LocalLLaMA

3 readers

1 users here now

Community to discuss about Llama, the family of large language models created by Meta AI.

founded 1 year ago

MODERATORS

communick@poweruser.forum

Why can't we just run local reinforcement learning? (alien.top)

submitted 1 year ago by Revolutionalredstone@alien.top to c/localllama@poweruser.forum

10 comments fedilink hide all child comments

Obviously building a big high dimensional language model is hard yes okay.

But once we have one can't we just jiggle weights and run tests? why can't I just download a program to "evolve" my language model?
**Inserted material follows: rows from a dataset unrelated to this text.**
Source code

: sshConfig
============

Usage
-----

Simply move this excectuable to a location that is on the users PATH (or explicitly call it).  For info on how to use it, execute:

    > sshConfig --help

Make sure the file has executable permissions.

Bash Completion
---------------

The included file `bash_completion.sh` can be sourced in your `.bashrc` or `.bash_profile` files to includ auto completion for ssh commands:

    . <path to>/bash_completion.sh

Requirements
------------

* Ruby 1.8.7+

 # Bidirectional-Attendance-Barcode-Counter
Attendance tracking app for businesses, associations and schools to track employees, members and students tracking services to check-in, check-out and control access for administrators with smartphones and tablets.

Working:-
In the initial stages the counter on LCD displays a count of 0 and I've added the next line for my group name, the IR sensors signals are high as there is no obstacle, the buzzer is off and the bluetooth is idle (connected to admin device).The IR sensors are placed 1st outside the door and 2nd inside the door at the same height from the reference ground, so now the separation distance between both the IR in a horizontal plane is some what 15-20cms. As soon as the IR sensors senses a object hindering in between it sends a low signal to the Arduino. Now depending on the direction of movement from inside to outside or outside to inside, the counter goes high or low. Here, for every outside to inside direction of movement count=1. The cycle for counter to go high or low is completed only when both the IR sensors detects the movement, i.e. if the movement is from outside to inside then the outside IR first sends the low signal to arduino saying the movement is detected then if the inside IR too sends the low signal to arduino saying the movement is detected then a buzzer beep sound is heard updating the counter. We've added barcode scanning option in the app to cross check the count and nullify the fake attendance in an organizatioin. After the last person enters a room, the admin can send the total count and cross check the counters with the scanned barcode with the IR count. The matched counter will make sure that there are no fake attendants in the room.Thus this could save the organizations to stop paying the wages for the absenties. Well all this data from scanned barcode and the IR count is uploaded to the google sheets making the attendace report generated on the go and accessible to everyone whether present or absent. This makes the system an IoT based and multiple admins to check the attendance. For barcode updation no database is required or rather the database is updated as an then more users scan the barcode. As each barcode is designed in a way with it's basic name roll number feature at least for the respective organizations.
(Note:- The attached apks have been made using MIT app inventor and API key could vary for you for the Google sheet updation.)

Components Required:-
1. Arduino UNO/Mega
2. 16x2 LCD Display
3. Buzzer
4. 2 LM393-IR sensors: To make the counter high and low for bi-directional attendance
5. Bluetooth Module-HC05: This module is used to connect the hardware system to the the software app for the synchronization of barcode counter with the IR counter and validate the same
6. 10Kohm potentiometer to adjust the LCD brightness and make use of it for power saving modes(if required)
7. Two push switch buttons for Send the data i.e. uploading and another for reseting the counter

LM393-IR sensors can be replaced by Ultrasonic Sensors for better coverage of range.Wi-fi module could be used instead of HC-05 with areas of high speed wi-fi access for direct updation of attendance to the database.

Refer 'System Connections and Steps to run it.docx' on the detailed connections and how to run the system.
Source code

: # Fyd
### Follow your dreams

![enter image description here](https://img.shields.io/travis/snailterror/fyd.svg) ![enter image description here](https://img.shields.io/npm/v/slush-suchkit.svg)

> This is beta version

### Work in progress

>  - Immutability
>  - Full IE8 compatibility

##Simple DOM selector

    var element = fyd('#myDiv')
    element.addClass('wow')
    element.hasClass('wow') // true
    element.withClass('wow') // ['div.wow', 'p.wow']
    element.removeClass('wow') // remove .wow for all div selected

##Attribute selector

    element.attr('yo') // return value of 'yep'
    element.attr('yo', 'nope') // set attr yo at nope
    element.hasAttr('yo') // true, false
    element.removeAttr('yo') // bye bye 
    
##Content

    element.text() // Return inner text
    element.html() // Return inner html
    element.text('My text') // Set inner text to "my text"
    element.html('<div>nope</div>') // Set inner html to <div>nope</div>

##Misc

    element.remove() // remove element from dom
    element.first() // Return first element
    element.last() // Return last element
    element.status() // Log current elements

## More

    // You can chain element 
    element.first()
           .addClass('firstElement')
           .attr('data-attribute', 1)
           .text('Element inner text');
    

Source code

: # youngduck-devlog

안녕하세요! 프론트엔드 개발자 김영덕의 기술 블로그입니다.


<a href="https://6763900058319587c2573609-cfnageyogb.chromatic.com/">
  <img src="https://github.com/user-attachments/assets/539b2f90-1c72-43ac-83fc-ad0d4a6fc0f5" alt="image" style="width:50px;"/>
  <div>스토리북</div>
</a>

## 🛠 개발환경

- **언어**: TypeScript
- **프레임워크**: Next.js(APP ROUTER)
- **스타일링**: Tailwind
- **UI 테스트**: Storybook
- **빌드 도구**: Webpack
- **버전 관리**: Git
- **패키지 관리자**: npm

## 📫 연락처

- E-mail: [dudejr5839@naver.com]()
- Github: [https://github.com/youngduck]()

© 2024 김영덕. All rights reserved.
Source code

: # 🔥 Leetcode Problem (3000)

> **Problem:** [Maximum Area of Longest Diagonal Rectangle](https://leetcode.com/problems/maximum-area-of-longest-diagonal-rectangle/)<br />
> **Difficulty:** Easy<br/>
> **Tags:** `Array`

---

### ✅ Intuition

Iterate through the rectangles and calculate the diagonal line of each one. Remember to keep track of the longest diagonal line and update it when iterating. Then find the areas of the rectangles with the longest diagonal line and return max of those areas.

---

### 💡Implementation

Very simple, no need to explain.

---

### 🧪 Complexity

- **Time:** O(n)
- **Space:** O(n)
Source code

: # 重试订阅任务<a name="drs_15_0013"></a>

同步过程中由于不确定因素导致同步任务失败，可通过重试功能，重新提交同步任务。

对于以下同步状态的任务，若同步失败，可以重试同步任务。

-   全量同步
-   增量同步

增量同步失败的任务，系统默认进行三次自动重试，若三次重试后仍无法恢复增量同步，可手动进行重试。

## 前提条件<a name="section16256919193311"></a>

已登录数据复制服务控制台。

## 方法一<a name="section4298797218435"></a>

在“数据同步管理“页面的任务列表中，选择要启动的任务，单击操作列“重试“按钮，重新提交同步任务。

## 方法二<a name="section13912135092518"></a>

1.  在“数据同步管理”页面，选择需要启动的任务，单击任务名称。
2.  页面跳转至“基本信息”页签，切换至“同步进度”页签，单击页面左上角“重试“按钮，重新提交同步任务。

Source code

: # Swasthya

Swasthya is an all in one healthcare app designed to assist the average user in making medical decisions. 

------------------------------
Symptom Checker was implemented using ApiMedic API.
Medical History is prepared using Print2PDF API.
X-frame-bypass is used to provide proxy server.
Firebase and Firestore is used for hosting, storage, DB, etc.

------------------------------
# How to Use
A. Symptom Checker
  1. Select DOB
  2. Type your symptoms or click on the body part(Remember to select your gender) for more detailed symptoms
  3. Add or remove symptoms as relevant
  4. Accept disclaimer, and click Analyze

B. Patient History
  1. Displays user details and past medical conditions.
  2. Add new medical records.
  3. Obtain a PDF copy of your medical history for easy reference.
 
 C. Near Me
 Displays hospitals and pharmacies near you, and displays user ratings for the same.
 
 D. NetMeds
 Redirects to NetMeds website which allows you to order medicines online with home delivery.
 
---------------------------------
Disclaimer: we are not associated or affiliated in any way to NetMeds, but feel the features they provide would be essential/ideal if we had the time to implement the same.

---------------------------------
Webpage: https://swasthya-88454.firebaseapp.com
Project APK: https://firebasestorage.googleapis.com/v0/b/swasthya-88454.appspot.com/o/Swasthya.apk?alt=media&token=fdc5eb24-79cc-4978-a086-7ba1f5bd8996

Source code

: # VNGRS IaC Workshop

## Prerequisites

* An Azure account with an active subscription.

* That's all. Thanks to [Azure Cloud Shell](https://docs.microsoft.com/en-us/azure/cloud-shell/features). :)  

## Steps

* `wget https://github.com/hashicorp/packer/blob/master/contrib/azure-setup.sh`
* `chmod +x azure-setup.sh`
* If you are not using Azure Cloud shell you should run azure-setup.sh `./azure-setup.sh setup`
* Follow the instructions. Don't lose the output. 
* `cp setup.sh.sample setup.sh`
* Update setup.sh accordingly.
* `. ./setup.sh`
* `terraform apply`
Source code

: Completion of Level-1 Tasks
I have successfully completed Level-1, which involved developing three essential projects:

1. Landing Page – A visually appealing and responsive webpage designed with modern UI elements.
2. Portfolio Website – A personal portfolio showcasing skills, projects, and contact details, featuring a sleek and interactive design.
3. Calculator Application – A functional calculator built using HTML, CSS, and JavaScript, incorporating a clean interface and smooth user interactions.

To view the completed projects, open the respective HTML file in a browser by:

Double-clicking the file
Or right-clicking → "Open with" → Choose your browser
"Am I just stupid and this is just too trivially easy to be a program?"

peace

you are viewing a single comment's thread
view the rest of the comments

[–] ShengrenR@alien.top 1 points 1 year ago (1 children)

There are a few important things here:
1 - You CAN do this. you CAN just go in to the network, modify a random value.. but then how do you evaluate if your change made the network 'better' or 'worse' - you'd have to run just about literally every possibility through that would touch 'that value' that you changed to see how the overall effect was 'better' or 'worse' - this isn't really 'reinforcement learning' though because your modified 'jiggle' is the network change.. RL will look at a string of actions, see if an action was beneficial.. then compute the required changes to that network to take into account that action being 'good' vs 'bad. So, this isn't really a description of what RL is, but it's an interesting idea.. the catch being that it's prohibitively expensive to evaluate what changes are beneficial vs a hindrance.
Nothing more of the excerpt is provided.